At least 115 decaying bodies were found at a storage facility for a “green” funeral operator after neighbors reported a stench emanating from the site in rural southern Colorado, police said Friday.
The owner tried to conceal the improper storage of corpses and said he was doing taxidermy at the facility, according to a suspension letter sent to him by state regulators that was made public Friday. No one has been arrested or charged.
The Return to Nature Funeral Home facility in the small town of Penrose had been unregistered with the state for 10 months when owner Jon Hallford spoke by phone with a state regulator Wednesday, the day after the smells were reported and police launched an investigation.
Hallford acknowledged that he had a “problem” at the property, though the Colorado Office of Funeral Home and Crematory Registration document obtained by The Associated Press didn’t explain what Hallford meant with his taxidermy claim or how he tried to conceal improper storage of human remains.
Officials declined to describe the scene inside the facility. A multi-agency effort to recover and identify the remains was underway in the town of about 3,000 people in the mountains west of Colorado Springs.
The Return to Nature Funeral Home provided “green” burials of non-embalmed bodies in biodegradable caskets, shrouds or “nothing at all,” according to its website.
The company charged $1,895 for a “natural burial,” not including the cost of a casket and cemetery space, according to the website.
The company also provided cremation services. Messages left for the Colorado Springs-based company were not returned.
Neighbors smelled something foul
On Friday, a sour, rotten stench wafted from the back of the building, where windows were broken. Coroner’s officials from Fremont County and nearby El Paso County parked their trucks outside and walked around the building.
Local residents said they smelled foul odors around the building for months but thought little of it, assuming a dead animal or septic system was to blame.
Funeral home officials were cooperating as investigators sought to determine any criminal wrongdoing, Fremont County Sheriff Allen Cooper said at a news conference.
“Without providing too much detail to avoid further victimizing these families there, the funeral home where the bodies were improperly stored was horrific,” Cooper said.
Some identifications would require taking fingerprints, finding medical or dental records and DNA, Fremont County Coroner Randy Keller said.
“This could take several months. As we identify each decedent, families will be notified as soon as absolutely possible,” Keller said.

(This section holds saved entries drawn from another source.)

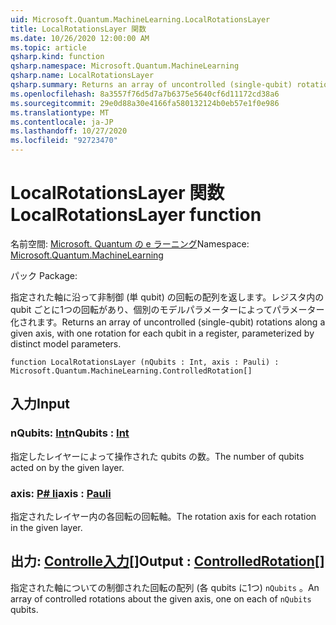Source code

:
 ```yaml
---
uid: Microsoft.Quantum.MachineLearning.LocalRotationsLayer
title: LocalRotationsLayer 関数
ms.date: 10/26/2020 12:00:00 AM
ms.topic: article
qsharp.kind: function
qsharp.namespace: Microsoft.Quantum.MachineLearning
qsharp.name: LocalRotationsLayer
qsharp.summary: Returns an array of uncontrolled (single-qubit) rotations along a given axis, with one rotation for each qubit in a register, parameterized by distinct model parameters.
ms.openlocfilehash: 8a3557f76d5d7a7b6375e5640cf6d11172cd38a6
ms.sourcegitcommit: 29e0d88a30e4166fa580132124b0eb57e1f0e986
ms.translationtype: MT
ms.contentlocale: ja-JP
ms.lasthandoff: 10/27/2020
ms.locfileid: "92723470"
---
```

# <a name="localrotationslayer-function"></a><span data-ttu-id="4f3ce-102">LocalRotationsLayer 関数</span><span class="sxs-lookup"><span data-stu-id="4f3ce-102">LocalRotationsLayer function</span></span>

<span data-ttu-id="4f3ce-103">名前空間: [Microsoft. Quantum の e ラーニング](xref:Microsoft.Quantum.MachineLearning)</span><span class="sxs-lookup"><span data-stu-id="4f3ce-103">Namespace: [Microsoft.Quantum.MachineLearning](xref:Microsoft.Quantum.MachineLearning)</span></span>

<span data-ttu-id="4f3ce-104">パック [](https://nuget.org/packages/)</span><span class="sxs-lookup"><span data-stu-id="4f3ce-104">Package: [](https://nuget.org/packages/)</span></span>


<span data-ttu-id="4f3ce-105">指定された軸に沿って非制御 (単 qubit) の回転の配列を返します。レジスタ内の qubit ごとに1つの回転があり、個別のモデルパラメーターによってパラメーター化されます。</span><span class="sxs-lookup"><span data-stu-id="4f3ce-105">Returns an array of uncontrolled (single-qubit) rotations along a given axis, with one rotation for each qubit in a register, parameterized by distinct model parameters.</span></span>

```qsharp
function LocalRotationsLayer (nQubits : Int, axis : Pauli) : Microsoft.Quantum.MachineLearning.ControlledRotation[]
```


## <a name="input"></a><span data-ttu-id="4f3ce-106">入力</span><span class="sxs-lookup"><span data-stu-id="4f3ce-106">Input</span></span>

### <a name="nqubits--int"></a><span data-ttu-id="4f3ce-107">nQubits: [Int](xref:microsoft.quantum.lang-ref.int)</span><span class="sxs-lookup"><span data-stu-id="4f3ce-107">nQubits : [Int](xref:microsoft.quantum.lang-ref.int)</span></span>

<span data-ttu-id="4f3ce-108">指定したレイヤーによって操作された qubits の数。</span><span class="sxs-lookup"><span data-stu-id="4f3ce-108">The number of qubits acted on by the given layer.</span></span>


### <a name="axis--pauli"></a><span data-ttu-id="4f3ce-109">axis: [P# li](xref:microsoft.quantum.lang-ref.pauli)</span><span class="sxs-lookup"><span data-stu-id="4f3ce-109">axis : [Pauli](xref:microsoft.quantum.lang-ref.pauli)</span></span>

<span data-ttu-id="4f3ce-110">指定されたレイヤー内の各回転の回転軸。</span><span class="sxs-lookup"><span data-stu-id="4f3ce-110">The rotation axis for each rotation in the given layer.</span></span>



## <a name="output--controlledrotation"></a><span data-ttu-id="4f3ce-111">出力: [Controlle入力](xref:Microsoft.Quantum.MachineLearning.ControlledRotation)[]</span><span class="sxs-lookup"><span data-stu-id="4f3ce-111">Output : [ControlledRotation](xref:Microsoft.Quantum.MachineLearning.ControlledRotation)[]</span></span>

<span data-ttu-id="4f3ce-112">指定された軸についての制御された回転の配列 (各 qubits に1つ) `nQubits` 。</span><span class="sxs-lookup"><span data-stu-id="4f3ce-112">An array of controlled rotations about the given axis, one on each of `nQubits` qubits.</span></span>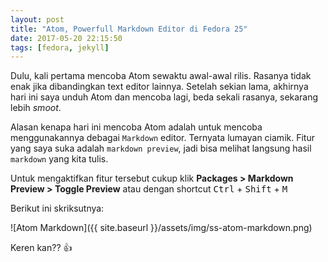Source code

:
 ```yaml
---
layout: post
title: "Atom, Powerfull Markdown Editor di Fedora 25"
date: 2017-05-20 22:15:50
tags: [fedora, jekyll]
---
```

Dulu, kali pertama mencoba Atom sewaktu awal-awal rilis. Rasanya tidak enak jika dibandingkan text editor lainnya.
Setelah sekian lama, akhirnya hari ini saya unduh Atom dan mencoba lagi, beda sekali rasanya, sekarang lebih _smoot_.

Alasan kenapa hari ini mencoba Atom adalah untuk mencoba menggunakannya debagai `Markdown` editor. Ternyata lumayan ciamik. Fitur yang saya suka adalah `markdown preview`, jadi bisa melihat langsung hasil `markdown` yang kita tulis.

Untuk mengaktifkan fitur tersebut cukup klik __Packages > Markdown Preview > Toggle Preview__ atau dengan shortcut <kbd>Ctrl</kbd> + <kbd>Shift</kbd> + <kbd>M</kbd>

Berikut ini skriksutnya:

![Atom Markdown]({{ site.baseurl }}/assets/img/ss-atom-markdown.png)

Keren kan?? :+1:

Family members who have used the funeral home were asked to contact investigators.
‘Assumed it was a dead animal’
The bodies were inside a 2,500-square foot (230-square meter) building with the appearance and dimensions of a standard one-story house.
Authorities declined to say if the building was equipped to properly store bodies. They also wouldn’t disclose in what state the bodies were found or how they were stored. Under Colorado law, green burials are legal but state code requires that any body not buried within 24 hours must be properly refrigerated.
Joyce Pavetti, 73, could see the funeral home from the stoop of her house and said she caught whiffs of a putrid smell in the last few weeks.
“We just assumed it was a dead animal,” she said. On Wednesday night, Pavetti said she saw lights from law enforcement swarming the building.
The building had been occupied by different businesses over the years, said Pavetti, who once took yoga classes there. She said she hadn’t seen anyone in the area recently and noticed the hearse behind the building in recent months.